I’ve wanted to start doing tasting comparisons between my beers and commercial examples to help me figure out if I’ve hit the intended style and how they stack up to the big boys. For my Solaris Hefeweizen, I selected Weihenstephaner’s HefeWeissbier as the standard. It’s rated 98 in Beer Advocate and Weihenstephan Brewery, located in Bavaria of course, is considered the world’s oldest continuously operating brewery. In other words, no one has more experience, especially when brewing a Bavarian style such as hefeweizen. So here it goes…..
Appearance: Weihenstephaner is a deeper gold color while Solaris is more pale straw yellow. Both have a nice white fluffy head with mostly small bubbles, making the head look soft and pillowy. Solaris’ bubbles become larger at the perimeter where beer meets glass. Based upon the heads and the number of rising bubbles floating from the bottom of the glass to the top, Solaris is more carbonated. I targeted 3.6 vols. Both also have that nice hazy appearance due to wheat proteins and suspended yeast.
Aroma: Both have almost identical character in the aroma. Esters (bananas) and cloves are prominent. But the Weihenstephaner’s aroma is just slightly more pronounced.

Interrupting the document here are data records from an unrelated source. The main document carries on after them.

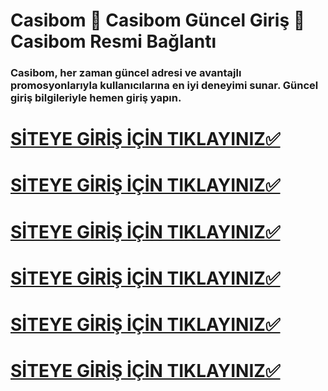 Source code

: # Casibom 🚀 Casibom Güncel Giriş 🌟 Casibom Resmi Bağlantı  
### Casibom, her zaman güncel adresi ve avantajlı promosyonlarıyla kullanıcılarına en iyi deneyimi sunar. Güncel giriş bilgileriyle hemen giriş yapın.  

# [SİTEYE GİRİŞ İÇİN TIKLAYINIZ✅](https://shortlinkapp.com/lKrPt)

# [SİTEYE GİRİŞ İÇİN TIKLAYINIZ✅](https://shortlinkapp.com/lKrPt)

# [SİTEYE GİRİŞ İÇİN TIKLAYINIZ✅](https://shortlinkapp.com/lKrPt)

# [SİTEYE GİRİŞ İÇİN TIKLAYINIZ✅](https://shortlinkapp.com/lKrPt)

# [SİTEYE GİRİŞ İÇİN TIKLAYINIZ✅](https://shortlinkapp.com/lKrPt)

# [SİTEYE GİRİŞ İÇİN TIKLAYINIZ✅](https://shortlinkapp.com/lKrPt)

Mouthfeel: Both have a medium mouthfeel with some prickliness from the carbonation at the front that gives way to smoothness. Weihenstephaner is a tad more creamy in feel.
Taste: Just like the aroma, the characteristics of the taste profile for both are nearly identical: banana and phenols supported with a nice crisp, malt forward profile. There is little to no hop presence in either, as it should be. But also just like the aroma, the estery and phenolic characteristics are just a little bit more pronounced in the Weihenstephaner. I almost sense a slightly more sweetness in it too.
Tasting these side by side really helped me to ascertain whether I hit the style or not. Just like with most things, you need a good standard to compare to. Overall, I think I hit the mark for style. Solaris smells like and tastes like a clean hefeweizen. However, let’s be honest, the yeast is the work horse here, contributing almost all of the unique characteristics that make a hefe a hefe. I can only take credit in not messing it up and getting in the way of the yeast. It’s always nice to be able to make a beer that you are proud to share with others (as long as a hefeweizen is their cup of tea).